* [Exercise description]:
Tally every line in the data that has the word "вони" and report only the total.

[Source texts of formatted documents]
»»
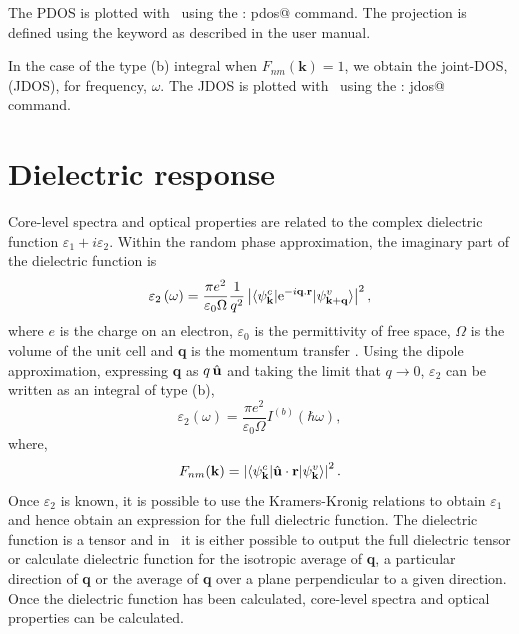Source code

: \documentclass[a4paper,11pt,twoside]{book}
\newcommand{\kbf}{\mathbf{k}}
\newcommand{\e}{\mathrm{e}}
\begin{document}
The PDOS is plotted with \optados\ using the \verb@task : pdos@
command. 
%
The projection is defined using the \verb@pdos@ keyword as described
in the user manual.

In the case of the type (b) integral when $F_{nm}(\kbf)=1$, we
obtain the joint-DOS, (JDOS), for frequency, $\omega$.
%
The JDOS is plotted with \optados\ using the \verb@task : jdos@ command.



\section{Dielectric response}

Core-level spectra and optical properties are related to the complex dielectric function $\varepsilon_1+i\varepsilon_2$.  Within the random phase approximation, the imaginary part of the dielectric function is
\begin{equation}
\varepsilon_2 \left ( \omega \right ) = \frac{\pi e^2}{\varepsilon_0 \Omega} \frac{1}{q^2} \left | \langle  \psi^c_{\bf k}   |  \e^{-i{\bf q}.{\bf r}} | \psi^v_{\bf k + q} \rangle\right |^2,
\end{equation}
where $e$ is the charge on an electron, $\varepsilon_0$ is the permittivity of free space, $\Omega$ is the volume of the unit cell and {\bf q} is the momentum transfer \cite{dressel}.
Using the dipole approximation, expressing {\bf q} as $q\,\hat{\bf{u}}$ and taking the limit that $q \rightarrow 0$, $\varepsilon_2$ can be written as an integral of type (b), 
\begin{equation}
\varepsilon_2 \left ( \omega \right ) = \frac{\pi e^2}{\varepsilon_0 \Omega} I^{(b)}\left ( \hbar \omega \right ), 
\label{Eqn:Epsilon2}
\end{equation}
where,
\begin{equation}
F_{nm}(\kbf)= \left | \langle \psi^c_{\bf k}  |  \hat{\bf u}\cdot {\bf r} | \psi^v_{\bf k} \rangle\right |^2.
\label{Eqn:Dipole}
\end{equation}
Once $\varepsilon_2$ is known, it is possible to use the Kramers-Kronig relations to obtain $\varepsilon_1$ and hence obtain an expression for the full dielectric function.  The dielectric function is a tensor and in \optados\ it is either possible to output the full dielectric tensor or calculate dielectric function for the isotropic average of {\bf q}, a particular direction of {\bf q} or the average of {\bf q} over a plane perpendicular to a given direction.  Once the dielectric function has been calculated, core-level spectra and optical properties can be calculated.  
\end{document}
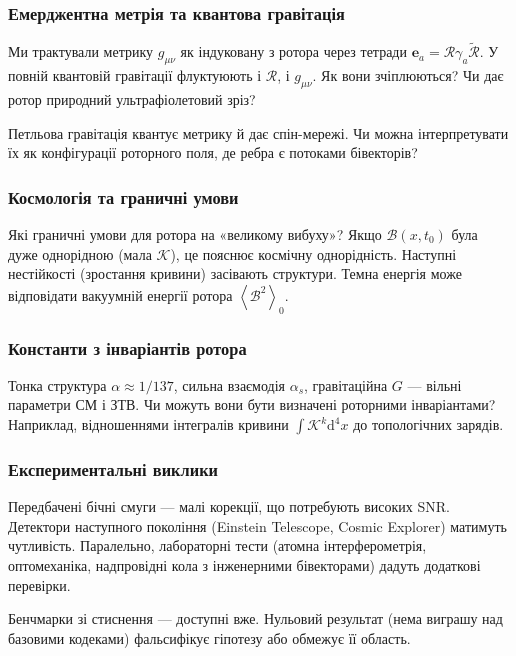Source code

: \documentclass[11pt,a4paper]{article}
\newcommand{\grade}[2]{\left\langle #1 \right\rangle_{#2}}
\newcommand{\scal}[1]{\grade{#1}{0}}
\newcommand{\rev}[1]{\widetilde{#1}}           %
\newcommand{\Rotor}{\mathcal{R}}
\newcommand{\Biv}{\mathcal{B}}
\theoremstyle{definition}
\theoremstyle{plain}
\theoremstyle{remark}
\begin{document}
\subsubsection{Емерджентна метрія та квантова гравітація}

Ми трактували метрику $g_{\mu\nu}$ як індуковану з ротора через тетради $\mathbf{e}_a = \Rotor \gamma_a \rev{\Rotor}$. У повній квантовій гравітації флуктуюють і $\Rotor$, і $g_{\mu\nu}$. Як вони зчіплюються? Чи дає ротор природний ультрафіолетовий зріз?

Петльова гравітація квантує метрику й дає спін-мережі. Чи можна інтерпретувати їх як конфігурації роторного поля, де ребра є потоками бівекторів?

\subsubsection{Космологія та граничні умови}

Які граничні умови для ротора на «великому вибуху»? Якщо $\Biv(x,t_0)$ була дуже однорідною (мала $\mathcal{K}$), це пояснює космічну однорідність. Наступні нестійкості (зростання кривини) засівають структури. Темна енергія може відповідати вакуумній енергії ротора $\scal{\Biv^2}$.

\subsubsection{Константи з інваріантів ротора}

Тонка структура $\alpha \approx 1/137$, сильна взаємодія $\alpha_s$, гравітаційна $G$ — вільні параметри СМ і ЗТВ. Чи можуть вони бути визначені роторними інваріантами? Наприклад, відношеннями інтегралів кривини $\int \mathcal{K}^k \mathrm{d}^4x$ до топологічних зарядів.

\subsubsection{Експериментальні виклики}

Передбачені бічні смуги — малі корекції, що потребують високих SNR. Детектори наступного покоління (Einstein Telescope, Cosmic Explorer) матимуть чутливість. Паралельно, лабораторні тести (атомна інтерферометрія, оптомеханіка, надпровідні кола з інженерними бівекторами) дадуть додаткові перевірки.

Бенчмарки зі стиснення — доступні вже. Нульовий результат (нема виграшу над базовими кодеками) фальсифікує гіпотезу або обмежує її область.
\end{document}
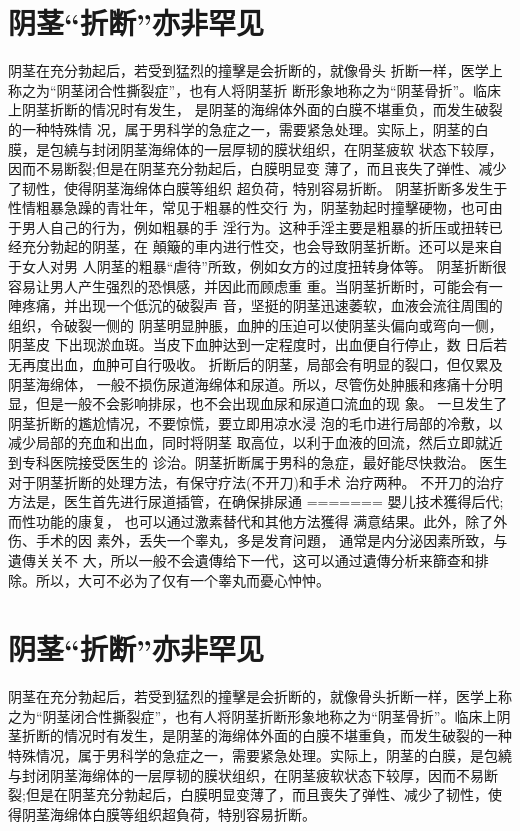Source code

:\documentclass[12pt,UTF8]{ctexbook}
\begin{document}
\section{阴茎“折断”亦非罕见}
阴茎在充分勃起后，若受到猛烈的撞擊是会折断的，就像骨头
折断一样，医学上称之为“阴茎闭合性撕裂症”，也有人将阴茎折
断形象地称之为“阴茎骨折”。临床上阴茎折断的情况时有发生，
是阴茎的海绵体外面的白膜不堪重负，而发生破裂的一种特殊情
况，属于男科学的急症之一，需要紧急处理。实际上，阴茎的白
膜，是包繞与封闭阴茎海绵体的一层厚韧的膜状组织，在阴茎疲软
状态下较厚，因而不易断裂;但是在阴茎充分勃起后，白膜明显变
薄了，而且丧失了弹性、减少了韧性，使得阴茎海绵体白膜等组织
超负荷，特别容易折断。
阴茎折断多发生于性情粗暴急躁的青壮年，常见于粗暴的性交行
为，阴茎勃起时撞擊硬物，也可由于男人自己的行为，例如粗暴的手
淫行为。这种手淫主要是粗暴的折压或扭转已经充分勃起的阴茎，在
顛簸的車内进行性交，也会导致阴茎折断。还可以是来自于女人对男
人阴茎的粗暴“虐待”所致，例如女方的过度扭转身体等。
阴茎折断很容易让男人产生强烈的恐惧感，并因此而顾虑重
重。当阴茎折断时，可能会有一陣疼痛，并出现一个低沉的破裂声
音，坚挺的阴茎迅速萎软，血液会流往周围的组织，令破裂一侧的
阴茎明显肿脹，血肿的压迫可以使阴茎头偏向或弯向一侧，阴茎皮
下出现淤血斑。当皮下血肿达到一定程度时，出血便自行停止，数
日后若无再度出血，血肿可自行吸收。
折断后的阴茎，局部会有明显的裂口，但仅累及阴茎海绵体，
一般不损伤尿道海绵体和尿道。所以，尽管伤处肿脹和疼痛十分明
显，但是一般不会影响排尿，也不会出现血尿和尿道口流血的现
象。
一旦发生了阴茎折断的尷尬情况，不要惊慌，要立即用凉水浸
泡的毛巾进行局部的冷敷，以减少局部的充血和出血，同时将阴茎
取高位，以利于血液的回流，然后立即就近到专科医院接受医生的
诊治。阴茎折断属于男科的急症，最好能尽快救治。
医生对于阴茎折断的处理方法，有保守疗法(不开刀)和手术
治疗两种。
不开刀的治疗方法是，医生首先进行尿道插管，在确保排尿通
=======
嬰儿技术獲得后代;而性功能的康复，
也可以通过激素替代和其他方法獲得
满意结果。此外，除了外伤、手术的因
素外，丢失一个睾丸，多是发育问題，
通常是内分泌因素所致，与遺傳关关不
大，所以一般不会遺傳给下一代，这可以通过遺傳分析来篩查和排
除。所以，大可不必为了仅有一个睾丸而憂心忡忡。

\section{阴茎“折断”亦非罕见}

阴茎在充分勃起后，若受到猛烈的撞擊是会折断的，就像骨头折断一样，医学上称之为“阴茎闭合性撕裂症”，也有人将阴茎折断形象地称之为“阴茎骨折”。临床上阴茎折断的情况时有发生，是阴茎的海绵体外面的白膜不堪重負，而发生破裂的一种特殊情况，属于男科学的急症之一，需要紧急处理。实际上，阴茎的白膜，是包繞与封闭阴茎海绵体的一层厚韧的膜状组织，在阴茎疲软状态下较厚，因而不易断裂;但是在阴茎充分勃起后，白膜明显变薄了，而且喪失了弹性、减少了韧性，使得阴茎海绵体白膜等组织超負荷，特别容易折断。
\end{document}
««
* [Answer section]:
2